23 It has already been established that, in including apparatus for the automatic reproduction of documents by means of static electricity equipped with an optical picture-recording system in subdivision a of heading 90.07, the additional note in dispute accorded with a classification opinion of the customs cooperation council and with the general practice of states which were signatories of the convention of 15 December 1950.

24 It is true that these classification opinions do not bind the contracting parties but they have a bearing on interpretation which is all the more decisive because they emanate from an authority entrusted by the contracting parties with ensuring uniformity in the interpretation and application of the nomenclature.

25 When, furthermore, such an interpretation reflects the general practice followed by the contracting states, it can be set aside only if it appears incompatible with the wording of the heading concerned or goes manifestly beyond the discretion conferred on the customs cooperation council.

26 In view of the degree of similarity, recognized by the Court making the reference, between photographic processes and xerographic picture-recording processes, the conditions under which a classification opinion must be rejected as incompatible with the heading in question are not present, as far as its application under the community legal system is concerned.
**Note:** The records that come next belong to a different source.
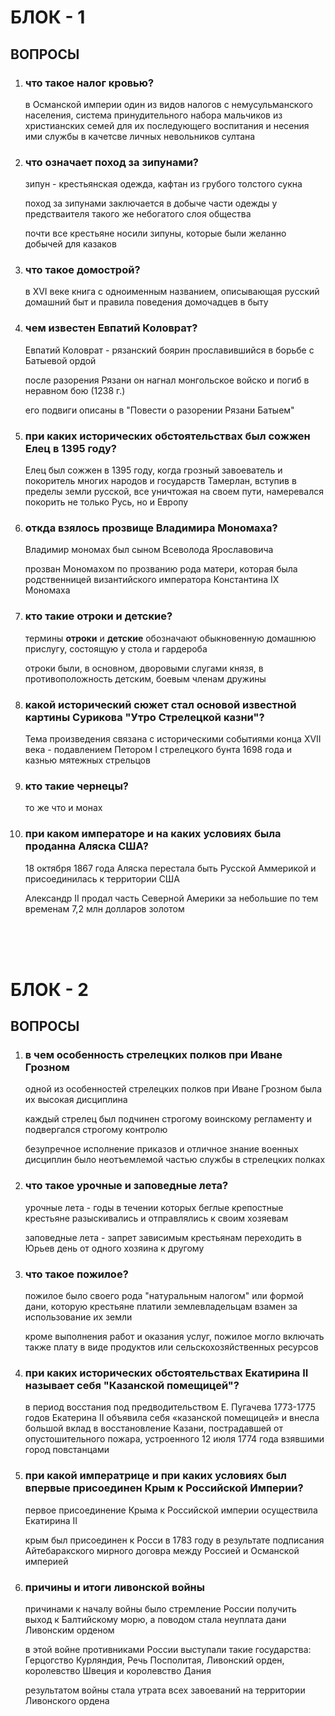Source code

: # БЛОК - 1 

## ВОПРОСЫ 

1. ### что такое налог кровью?

    в Османской империи один из видов налогов с немусульманского населения, система принудительного набора мальчиков из христианских семей для их последующего воспитания и несения ими службы в качетсве личных невольников султана

2. ### что означает поход за зипунами?

    зипун - крестьянская одежда, кафтан из грубого толстого сукна

    поход за зипунами заключается в добыче части одежды у предстваителя такого же небогатого слоя общества

    почти все крестьяне носили зипуны, которые были желанно добычей для казаков

3. ### что такое домострой?

    в XVI веке книга с одноименным названием, описывающая русский домашний быт и правила поведения домочадцев в быту

4. ### чем известен Евпатий Коловрат?

    Евпатий Коловрат - рязанский боярин прославившийся в борьбе с Батыевой ордой

    после разорения Рязани он нагнал монгольское войско и погиб в неравном бою (1238 г.)

    его подвиги описаны в "Повести о разорении Рязани Батыем"

5. ### при каких исторических обстоятельствах был сожжен Елец в 1395 году?

    Елец был сожжен в 1395 году, когда грозный завоеватель и покоритель многих народов и государств Тамерлан, вступив в пределы земли русской, все уничтожая на своем пути, намеревался покорить не только Русь, но и Европу

6. ### откда взялось прозвище Владимира Мономаха?

    Владимир мономах был сыном Всеволода Ярославовича

    прозван Мономахом по прозванию рода матери, которая была родственницей византийского императора Константина IX Мономаха

7. ### кто такие отроки и детские?

    термины **отроки** и **детские** обозначают обыкновенную домашнюю прислугу, состоящую у стола и гардероба

    отроки были, в основном, дворовыми слугами князя, в противоположность детским, боевым членам дружины

8. ### какой исторический сюжет стал основой известной картины Сурикова "Утро Стрелецкой казни"?

    Тема произведения связана с историческими событиями конца XVII века - подавлением Петором I стрелецкого бунта 1698 года и казнью мятежных стрельцов

9. ### кто такие чернецы?

    то же что и монах

10. ### при каком императоре и на каких условиях была проданна Аляска США?

    18 октября 1867 года Аляска перестала быть Русской Аммерикой и присоединилась к территории США

    Александр II продал часть Северной Америки за небольшие по тем временам 7,2 млн долларов золотом

<br><br><br>

# БЛОК - 2 

## ВОПРОСЫ 

1. ### в чем особенность стрелецких полков при Иване Грозном

    одной из особенностей стрелецких полков при Иване Грозном была их высокая дисциплина
    
    каждый стрелец был подчинен строгому воинскому регламенту и подвергался строгому контролю
    
    безупречное исполнение приказов и отличное знание военных дисциплин было неотъемлемой частью службы в стрелецких полках

2. ### что такое урочные и заповедные лета?

    урочные лета - годы в течении которых беглые крепостные крестьяне разыскивались и отправлялись к своим хозяевам

    заповедные лета - запрет зависимым крестьянам переходить в Юрьев день от одного хозяина к другому

3. ### что такое пожилое?

    пожилое было своего рода "натуральным налогом" или формой дани, которую крестьяне платили землевладельцам взамен за использование их земли

    кроме выполнения работ и оказания услуг, пожилое могло включать также плату в виде продуктов или сельскохозяйственных ресурсов

4. ### при каких исторических обстоятельствах Екатирина II называет себя "Казанской помещицей"?

    в период восстания под предводительством Е. Пугачева 1773-1775 годов Екатерина II объявила себя «казанской помещицей» и внесла большой вклад в восстановление Казани, пострадавшей от опустошительного пожара, устроенного 12 июля 1774 года взявшими город повстанцами

5. ### при какой императрице и при каких условиях был впервые присоединен Крым к Российской Империи?

    первое присоединение Крыма к Российской империи осуществила Екатирина II 

    крым был присоединен к Росси в 1783 году в результате подписания Айтебаракского мирного договра между Россией и Османской империей

6. ### причины и итоги ливонской войны

    причинами к началу войны было стремление России получить выход к Балтийскому морю, а поводом стала неуплата дани Ливонским орденом
    
    в этой войне противниками России выступали такие государства: Герцогство Курляндия, Речь Посполитая, Ливонский орден, королевство Швеция и королевство Дания
    
    результатом войны стала утрата всех завоеваний на территории Ливонского ордена


    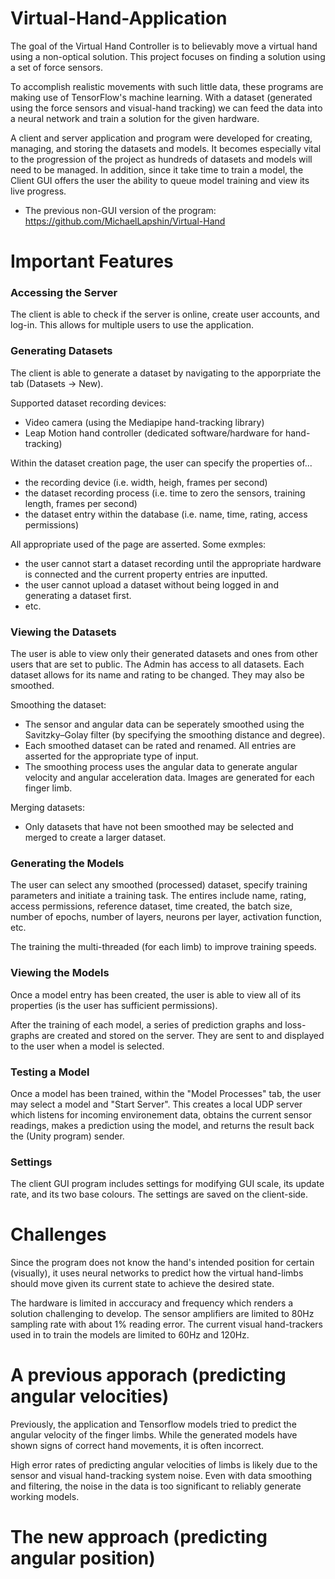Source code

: # Virtual-Hand-Application

The goal of the Virtual Hand Controller is to believably move a virtual hand using a non-optical solution. This project focuses on finding a solution using a set of force sensors.

To accomplish realistic movements with such little data, these programs are making use of TensorFlow's machine learning. With a dataset (generated using the force sensors and visual-hand tracking) we can feed the data into a neural network and train a solution for the given hardware.

A client and server application and program were developed for creating, managing, and storing the datasets and models. It becomes especially vital to the progression of the project as hundreds of datasets and models will need to be managed. In addition, since it take time to train a model, the Client GUI offers the user the ability to queue model training and view its live progress.

- The previous non-GUI version of the program: https://github.com/MichaelLapshin/Virtual-Hand


# Important Features

### Accessing the Server
The client is able to check if the server is online, create user accounts, and log-in. This allows for multiple users to use the application.

### Generating Datasets
The client is able to generate a dataset by navigating to the apporpriate the tab (Datasets -> New).

Supported dataset recording devices:
- Video camera (using the Mediapipe hand-tracking library)
- Leap Motion hand controller (dedicated software/hardware for hand-tracking)

Within the dataset creation page, the user can specify the properties of...
- the recording device (i.e. width, heigh, frames per second)
- the dataset recording process (i.e. time to zero the sensors, training length, frames per second)
- the dataset entry within the database (i.e. name, time, rating, access permissions)

All appropriate used of the page are asserted. Some exmples:
- the user cannot start a dataset recording until the appropriate hardware is connected and the current property entries are inputted.
- the user cannot upload a dataset without being logged in and generating a dataset first.
- etc.


### Viewing the Datasets
The user is able to view only their generated datasets and ones from other users that are set to public. The Admin has access to all datasets.
Each dataset allows for its name and rating to be changed. They may also be smoothed.

Smoothing the dataset:
- The sensor and angular data can be seperately smoothed using the Savitzky–Golay filter (by specifying the smoothing distance and degree).
- Each smoothed dataset can be rated and renamed. All entries are asserted for the appropriate type of input.
- The smoothing process uses the angular data to generate angular velocity and angular acceleration data. Images are generated for each finger limb.

Merging datasets:
- Only datasets that have not been smoothed may be selected and merged to create a larger dataset.


### Generating the Models
The user can select any smoothed (processed) dataset, specify training parameters and initiate a training task. The entires include name, rating, access permissions, reference dataset, time created, the batch size, number of epochs, number of layers, neurons per layer, activation function, etc.

The training the multi-threaded (for each limb) to improve training speeds.

### Viewing the Models
Once a model entry has been created, the user is able to view all of its properties (is the user has sufficient permissions).

After the training of each model, a series of prediction graphs and loss-graphs are created and stored on the server. They are sent to and displayed to the user when a model is selected.


### Testing a Model
Once a model has been trained, within the "Model Processes" tab, the user may select a model and "Start Server". This creates a local UDP server which listens for incoming environement data, obtains the current sensor readings, makes a prediction using the model, and returns the result back the (Unity program) sender.


### Settings
The client GUI program includes settings for modifying GUI scale, its update rate, and its two base colours. The settings are saved on the client-side.


# Challenges

Since the program does not know the hand's intended position for certain (visually), it uses neural networks to predict how the virtual hand-limbs should move given its current state to achieve the desired state.

The hardware is limited in acccuracy and frequency which renders a solution challenging to develop. The sensor amplifiers are limited to 80Hz sampling rate with about 1% reading error. The current visual hand-trackers used in to train the models are limited to 60Hz and 120Hz.


# A previous apporach (predicting angular velocities)

Previously, the application and Tensorflow models tried to predict the angular velocity of the finger limbs. While the generated models have shown signs of correct hand movements, it is often incorrect.

High error rates of predicting angular velocities of limbs is likely due to the sensor and visual hand-tracking system noise. Even with data smoothing and filtering, the noise in the data is too significant to reliably generate working models.


# The new approach (predicting angular position)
27 It follows from the foregoing that consideration of the file has not disclosed any factors of such a nature as to affect the validity of the additional note to chapter 90 of section xviii of the common customs tariff as amended by regulation No 1-71 of the council of 17 December 1970.

28 The costs incurred by the council and the Commission of the European Communities, which submitted observations to the Court, are not recoverable.

29 As these proceedings are, in so far as the parties to the main action are concerned, in the nature of a step in the action pending before the national Court, the decision on costs is a matter for that Court.

The Court

In answer to the questions referred to it by the tariefcommissie by decision of 11 June 1974 hereby rules:

Consideration of the questions raised has not disclosed any factors of such a nature as to affect the validity of the additional note to chapter 90 of section xviii of the common customs tariff as amended by regulation No 1-71 of the council of 17 December 1970.